Kebijakan Penganggaran Tahun 2016 Pada Kantor Kemenag Kabupaten Karimun



Karimun (Humas) – Rencana Kerja dan Anggaran Kementerian Negara/Lembaga (RKA-KL) merupakan dokumen penganggaran yang wajib disusun oleh Menteri/Pimpinan Lembaga selaku Pengguna Anggaran atas bagian anggaran yang dikuasainya.

“Penyusunan RKA-KL ini merupakan bagian dari penyususnan RancanganAnggaran Pendapatan dan belanja Negara (RAPBN) yang dilakukan setiap tahun. Hal itu diamanatkan dalam Peraturan Pemerintah Nomor 90 tahun 2010 tentang Penyusunan RKA-KL,” papar H. Afrizal saat menyampaikan materi pada kegiatan Penyusunan Rencana Kerja & Anggaran Tahun 2016, Senin (5/10/2015)

Penyusunan RKA-KL, lanjut H. Afrizal dilakukan berdasarkan Pagu Anggaran K/L yang ditetapkan oelh Menteri Keuangan. Pagu Anggaran K/L disampaikan oleh Menteri Keuangan kepada setiap K/L paling lambat akhir bulan Juni dan penelaahan RKA-KL diselesaikan paling lambat akhir bulan Juli. Finalisasi RKA-KL dilakukan berdasarkan hasil pembahasan Rancangan APBN dan RUU tentang APBN dengan DPR yang harus diselesaikan paling lambat akhir bulan Oktober.

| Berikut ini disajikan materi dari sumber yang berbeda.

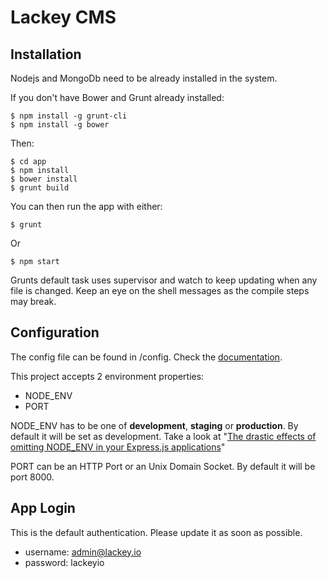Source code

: # Lackey CMS

## Installation

Nodejs and MongoDb need to be already installed in the system.

If you don't have Bower and Grunt already installed:

	$ npm install -g grunt-cli
	$ npm install -g bower
	
Then:

    $ cd app
    $ npm install
    $ bower install
    $ grunt build
    
You can then run the app with either:

    $ grunt 

Or

    $ npm start

Grunts default task uses supervisor and watch to keep updating when any file is changed. Keep an eye on the shell messages as the compile steps may break. 

## Configuration

The config file can be found in /config. Check the [documentation](https://github.com/lorenwest/node-config/wiki/Configuration-Files).

This project accepts 2 environment properties:

- NODE_ENV 
- PORT

NODE_ENV has to be one of **development**, **staging** or **production**. By default it will be set as development. Take a look at "[The drastic effects of omitting NODE_ENV in your Express.js applications](http://apmblog.dynatrace.com/2015/07/22/the-drastic-effects-of-omitting-node_env-in-your-express-js-applications/)"

PORT can be an HTTP Port or an Unix Domain Socket. By default it will be port 8000.
 

## App Login
This is the default authentication. Please update it as soon as possible.

- username: admin@lackey.io
- password: lackeyio

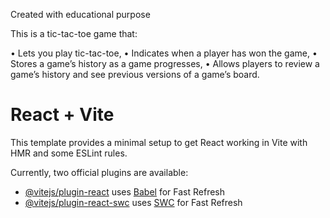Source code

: Created with educational purpose

 This is a tic-tac-toe game that:

• Lets you play tic-tac-toe,
• Indicates when a player has won the game,
• Stores a game’s history as a game progresses,
• Allows players to review a game’s history and see previous versions of a game’s board.



# React + Vite

This template provides a minimal setup to get React working in Vite with HMR and some ESLint rules.

Currently, two official plugins are available:

- [@vitejs/plugin-react](https://github.com/vitejs/vite-plugin-react/blob/main/packages/plugin-react/README.md) uses [Babel](https://babeljs.io/) for Fast Refresh
- [@vitejs/plugin-react-swc](https://github.com/vitejs/vite-plugin-react-swc) uses [SWC](https://swc.rs/) for Fast Refresh
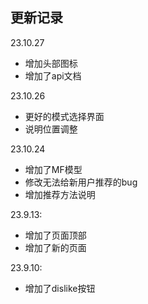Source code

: ## 更新记录

23.10.27
* 增加头部图标
* 增加了api文档

23.10.26
* 更好的模式选择界面
* 说明位置调整

23.10.24
* 增加了MF模型
* 修改无法给新用户推荐的bug
* 增加推荐方法说明

23.9.13:
* 增加了页面顶部
* 增加了新的页面

23.9.10:
* 增加了dislike按钮
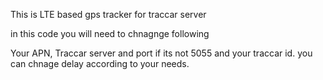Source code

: This is LTE based gps tracker for traccar server

in this code you will need to chnagnge following 

Your APN, Traccar server and port if its not 5055 and your traccar id.
you can chnage delay according to your needs.
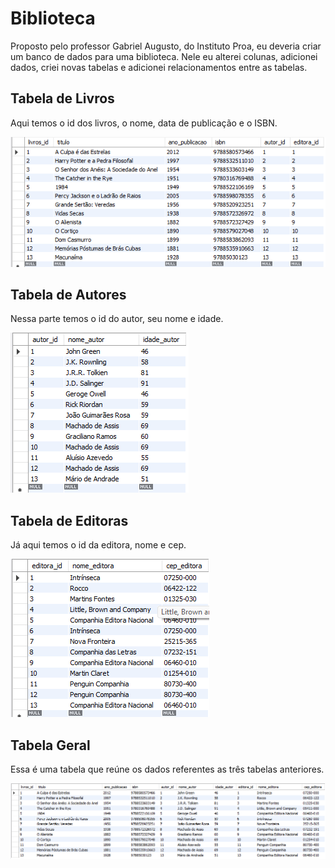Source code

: # Biblioteca
Proposto pelo professor Gabriel Augusto, do Instituto Proa, eu deveria criar um banco de dados para uma biblioteca. Nele eu alterei colunas, adicionei dados, criei novas tabelas e adicionei relacionamentos entre as tabelas.

## Tabela de Livros
Aqui temos o id dos livros, o nome, data de publicação e o ISBN.

![1](https://github.com/RafaelLima07/Banco_de_Dados-Biblioteca-PROA/blob/main/Assets/Tabela-Livros.png)

## Tabela de Autores
Nessa parte temos o id do autor, seu nome e idade.

![2](https://github.com/RafaelLima07/Banco_de_Dados-Biblioteca-PROA/blob/main/Assets/Tabela-Autores.png)

## Tabela de Editoras
Já aqui temos o id da editora, nome e cep.

![3](https://github.com/RafaelLima07/Banco_de_Dados-Biblioteca-PROA/blob/main/Assets/Tabela_Editoras.png)

## Tabela Geral
Essa é uma tabela que reúne os dados referentes as três tabelas anteriores.

![4](https://github.com/RafaelLima07/Banco_de_Dados-Biblioteca-PROA/blob/main/Assets/Tabela-Geral.png)
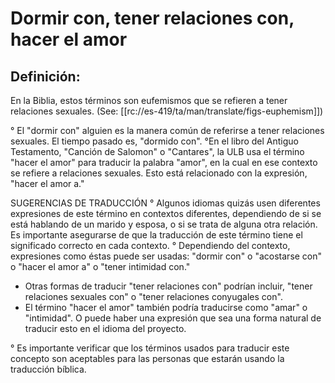 # Dormir con, tener relaciones con, hacer el amor

## Definición: 

En la Biblia, estos términos son eufemismos que se refieren a tener relaciones sexuales. (See: [[rc://es-419/ta/man/translate/figs-euphemism]])

° El "dormir con" alguien es la manera común de referirse a tener relaciones sexuales. El tiempo pasado es, "dormido con".
°En el libro del Antiguo Testamento, "Canción de Salomon" o "Cantares", la ULB usa el término "hacer el amor" para traducir la palabra "amor", en la cual en ese contexto se refiere a relaciones sexuales.  Esto está relacionado con la expresión, "hacer el amor a."

SUGERENCIAS DE TRADUCCIÓN
° Algunos idiomas quizás usen diferentes expresiones de este término en contextos diferentes, dependiendo de si se está hablando de un marido y esposa, o si se trata de alguna otra relación. Es importante asegurarse de que la traducción de este término tiene el significado correcto en cada contexto.
° Dependiendo del contexto, expresiones como éstas puede ser usadas: "dormir con" o "acostarse con" o "hacer el amor a" o "tener intimidad con."

* Otras formas de traducir "tener relaciones con" podrían incluir, "tener relaciones sexuales con" o "tener relaciones conyugales con".
* El término "hacer el amor" también podría traducirse como "amar" o "intimidad". O puede haber una expresión que sea una forma natural de traducir esto en el idioma del proyecto.

° Es importante verificar que los términos usados para traducir este concepto son aceptables para las personas que estarán usando la traducción bíblica.

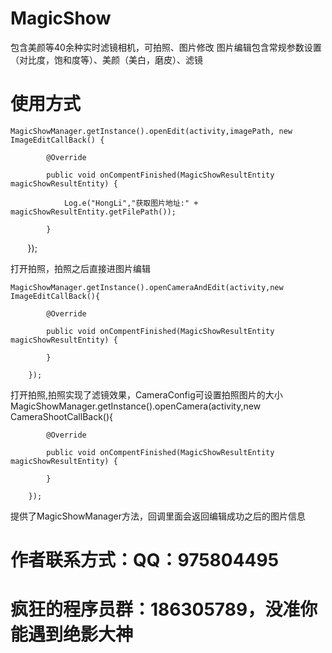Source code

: # MagicShow
包含美颜等40余种实时滤镜相机，可拍照、图片修改 
图片编辑包含常规参数设置（对比度，饱和度等）、美颜（美白，磨皮）、滤镜
# 使用方式
    MagicShowManager.getInstance().openEdit(activity,imagePath, new ImageEditCallBack() {

            @Override
            
            public void onCompentFinished(MagicShowResultEntity magicShowResultEntity) {
            
                Log.e("HongLi","获取图片地址:" + magicShowResultEntity.getFilePath());
                
            }
            
        });
        
打开拍照，拍照之后直接进图片编辑

    MagicShowManager.getInstance().openCameraAndEdit(activity,new ImageEditCallBack(){

            @Override
            
            public void onCompentFinished(MagicShowResultEntity magicShowResultEntity) {
        
            }
            
        });
        
打开拍照,拍照实现了滤镜效果，CameraConfig可设置拍照图片的大小
    MagicShowManager.getInstance().openCamera(activity,new CameraShootCallBack(){

            @Override
            
            public void onCompentFinished(MagicShowResultEntity magicShowResultEntity) {
            
            }
            
        });
        
提供了MagicShowManager方法，回调里面会返回编辑成功之后的图片信息

# 作者联系方式：QQ：975804495
# 疯狂的程序员群：186305789，没准你能遇到绝影大神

“Dalam penyusunan RKA-KL terdapat 3 landasan hokum utama yang perlu dipahami dan menjadi acuan, pertama undang-undang nomor 17 tahun 2003 tentang Keuangan Negara, khususnya BAB III tentang Penyusunan dan Penetapan APBN pasal 14, kedua Peraturan Pemerintah Republik Indonesia Nomor 90 tahun 2010 tentang Penyusunan Rencana Kerja dan Anggaran K/L dan ketiga Peraturan Menteri Keuangan Nomor 112/PMK.02/2012 tentang Petunjuk Penyusunan dan Penelaahan Rencana Kerja dan Anggaran K/L.” ungkapnya lagi.

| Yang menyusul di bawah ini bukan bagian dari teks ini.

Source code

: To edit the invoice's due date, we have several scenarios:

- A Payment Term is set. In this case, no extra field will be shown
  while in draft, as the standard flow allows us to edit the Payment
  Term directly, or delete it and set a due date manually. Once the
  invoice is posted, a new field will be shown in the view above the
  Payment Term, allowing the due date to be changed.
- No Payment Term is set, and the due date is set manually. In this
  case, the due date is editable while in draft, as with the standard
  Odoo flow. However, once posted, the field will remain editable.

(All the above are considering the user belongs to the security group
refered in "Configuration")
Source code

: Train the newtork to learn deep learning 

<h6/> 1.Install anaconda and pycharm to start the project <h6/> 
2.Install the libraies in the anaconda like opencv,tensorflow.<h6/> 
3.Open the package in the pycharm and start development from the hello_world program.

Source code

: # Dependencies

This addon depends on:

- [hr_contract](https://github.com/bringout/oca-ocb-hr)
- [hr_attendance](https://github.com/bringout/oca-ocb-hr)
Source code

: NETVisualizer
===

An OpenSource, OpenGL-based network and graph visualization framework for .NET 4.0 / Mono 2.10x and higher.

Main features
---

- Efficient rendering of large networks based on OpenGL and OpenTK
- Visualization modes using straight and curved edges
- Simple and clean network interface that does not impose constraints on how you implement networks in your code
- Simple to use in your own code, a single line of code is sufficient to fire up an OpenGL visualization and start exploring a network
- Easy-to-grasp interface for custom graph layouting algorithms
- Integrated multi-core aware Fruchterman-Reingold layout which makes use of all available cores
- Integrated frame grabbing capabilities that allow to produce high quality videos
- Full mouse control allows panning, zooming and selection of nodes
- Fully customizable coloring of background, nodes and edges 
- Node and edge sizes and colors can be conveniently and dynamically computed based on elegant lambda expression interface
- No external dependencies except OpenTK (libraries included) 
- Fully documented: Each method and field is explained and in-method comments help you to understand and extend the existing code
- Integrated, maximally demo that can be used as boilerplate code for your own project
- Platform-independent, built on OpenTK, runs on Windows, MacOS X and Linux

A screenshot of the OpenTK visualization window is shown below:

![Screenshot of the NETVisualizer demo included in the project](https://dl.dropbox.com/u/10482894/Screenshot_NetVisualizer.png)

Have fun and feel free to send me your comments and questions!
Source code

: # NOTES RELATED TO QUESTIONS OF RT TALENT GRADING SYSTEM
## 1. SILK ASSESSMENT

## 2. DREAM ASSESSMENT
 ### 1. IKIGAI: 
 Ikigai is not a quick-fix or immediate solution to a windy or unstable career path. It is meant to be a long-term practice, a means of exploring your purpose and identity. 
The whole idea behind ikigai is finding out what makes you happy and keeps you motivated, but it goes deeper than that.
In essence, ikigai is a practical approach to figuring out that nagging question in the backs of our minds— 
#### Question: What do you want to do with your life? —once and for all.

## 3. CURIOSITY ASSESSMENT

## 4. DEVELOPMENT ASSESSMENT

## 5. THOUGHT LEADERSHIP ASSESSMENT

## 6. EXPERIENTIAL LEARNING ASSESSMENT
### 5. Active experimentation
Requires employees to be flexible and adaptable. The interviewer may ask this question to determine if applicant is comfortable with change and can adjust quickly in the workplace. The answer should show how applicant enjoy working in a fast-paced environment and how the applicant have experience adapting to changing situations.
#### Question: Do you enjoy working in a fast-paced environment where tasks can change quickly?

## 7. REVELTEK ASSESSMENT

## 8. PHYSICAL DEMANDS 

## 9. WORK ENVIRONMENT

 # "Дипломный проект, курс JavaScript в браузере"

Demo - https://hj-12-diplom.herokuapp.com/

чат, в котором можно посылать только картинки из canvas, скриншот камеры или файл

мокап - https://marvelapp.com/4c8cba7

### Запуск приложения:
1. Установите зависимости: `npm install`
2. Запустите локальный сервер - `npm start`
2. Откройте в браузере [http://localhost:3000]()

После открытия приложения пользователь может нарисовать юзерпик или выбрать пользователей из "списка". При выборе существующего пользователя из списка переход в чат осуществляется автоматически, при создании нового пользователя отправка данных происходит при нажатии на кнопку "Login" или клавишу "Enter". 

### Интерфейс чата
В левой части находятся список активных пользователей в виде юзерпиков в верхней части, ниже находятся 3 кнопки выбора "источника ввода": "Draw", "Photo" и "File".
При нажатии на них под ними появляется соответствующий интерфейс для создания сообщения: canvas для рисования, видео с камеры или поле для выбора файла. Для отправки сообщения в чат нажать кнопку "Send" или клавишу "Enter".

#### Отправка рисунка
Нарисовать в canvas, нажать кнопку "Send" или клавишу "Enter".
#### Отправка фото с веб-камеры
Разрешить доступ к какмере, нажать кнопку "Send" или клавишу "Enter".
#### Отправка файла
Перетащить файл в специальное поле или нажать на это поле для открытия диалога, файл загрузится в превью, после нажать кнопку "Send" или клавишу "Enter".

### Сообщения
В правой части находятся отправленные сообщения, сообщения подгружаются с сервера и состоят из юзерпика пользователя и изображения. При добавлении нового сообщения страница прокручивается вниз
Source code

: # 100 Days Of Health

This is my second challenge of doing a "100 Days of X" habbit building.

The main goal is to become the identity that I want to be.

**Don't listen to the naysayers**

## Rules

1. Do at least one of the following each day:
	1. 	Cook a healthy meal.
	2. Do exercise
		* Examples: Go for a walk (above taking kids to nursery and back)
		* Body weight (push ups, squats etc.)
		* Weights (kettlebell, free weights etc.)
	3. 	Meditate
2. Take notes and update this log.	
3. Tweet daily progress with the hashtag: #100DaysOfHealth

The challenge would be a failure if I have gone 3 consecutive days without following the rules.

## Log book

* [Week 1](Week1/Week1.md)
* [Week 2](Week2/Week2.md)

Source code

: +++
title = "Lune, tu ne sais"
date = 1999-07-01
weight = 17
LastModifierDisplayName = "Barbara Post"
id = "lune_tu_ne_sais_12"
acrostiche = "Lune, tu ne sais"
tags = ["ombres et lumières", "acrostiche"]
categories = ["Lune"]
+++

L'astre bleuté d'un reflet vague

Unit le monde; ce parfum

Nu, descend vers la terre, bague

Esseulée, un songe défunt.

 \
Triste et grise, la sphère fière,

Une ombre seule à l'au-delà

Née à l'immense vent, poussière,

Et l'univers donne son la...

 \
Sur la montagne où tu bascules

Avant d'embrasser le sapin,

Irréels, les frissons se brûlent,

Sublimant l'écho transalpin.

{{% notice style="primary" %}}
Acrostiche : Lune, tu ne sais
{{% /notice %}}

Ia juga menjelaskan bahwa dengan penyusunan program dan rencana kerja anggaran Kementerian Negara/Lembaga ini disusun untuk mendukung sasaran strategis yang dijabarkan secara transparan dan akuntable dan konsisten. Penyusunan anggaran terpadu dilakukan degan mengintegrasikan seluruh proses perencanaan dan penganggaran di lingkungan Kementerian Negara/Lembaga untuk menghasilkan dokumen RKA-KL dengan klasifikasi anggaran belanja menurut organisasi, fungsi, program, kegiatan dan jenis belanja yang tepat.

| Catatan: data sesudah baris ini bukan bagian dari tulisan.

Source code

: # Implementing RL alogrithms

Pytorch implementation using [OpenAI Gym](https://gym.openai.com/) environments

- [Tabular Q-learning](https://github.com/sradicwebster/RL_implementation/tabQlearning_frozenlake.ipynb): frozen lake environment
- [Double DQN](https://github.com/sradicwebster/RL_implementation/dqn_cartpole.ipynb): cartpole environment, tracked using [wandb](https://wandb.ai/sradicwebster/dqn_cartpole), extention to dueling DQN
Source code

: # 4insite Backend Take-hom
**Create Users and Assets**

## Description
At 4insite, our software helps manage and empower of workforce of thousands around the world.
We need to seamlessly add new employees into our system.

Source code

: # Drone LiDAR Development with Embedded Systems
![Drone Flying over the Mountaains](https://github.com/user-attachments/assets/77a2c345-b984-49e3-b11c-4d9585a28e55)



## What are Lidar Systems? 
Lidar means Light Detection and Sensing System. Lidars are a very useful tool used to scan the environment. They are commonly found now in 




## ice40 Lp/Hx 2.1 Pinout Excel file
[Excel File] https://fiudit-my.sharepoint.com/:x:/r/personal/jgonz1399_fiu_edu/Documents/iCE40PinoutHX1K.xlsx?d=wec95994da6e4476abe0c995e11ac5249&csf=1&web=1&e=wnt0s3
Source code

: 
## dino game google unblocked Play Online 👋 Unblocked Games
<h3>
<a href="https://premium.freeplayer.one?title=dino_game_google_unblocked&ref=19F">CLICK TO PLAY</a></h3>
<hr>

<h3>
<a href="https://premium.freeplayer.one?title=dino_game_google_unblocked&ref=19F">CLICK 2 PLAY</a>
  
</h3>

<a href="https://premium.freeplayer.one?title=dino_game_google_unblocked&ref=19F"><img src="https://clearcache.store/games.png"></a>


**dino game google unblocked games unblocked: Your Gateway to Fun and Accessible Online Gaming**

“Melalui kegiatan penyususunan program dan kerja anggaran ini, usulan program APBN yang diterima dari unit kerja dapat dikompilasi, diseleksi dan disusun agar selaras dengan Rencana Strategis, RPJMN dan kompetensi Unit Kerja. Usulan rencana kerja dan anggaran dilakukan secara efektif sehingga usulan tersebut mendapat alokasi anggaran dari pemerintah sesuai dengan aturan yang berlaku.” Ungkapnya.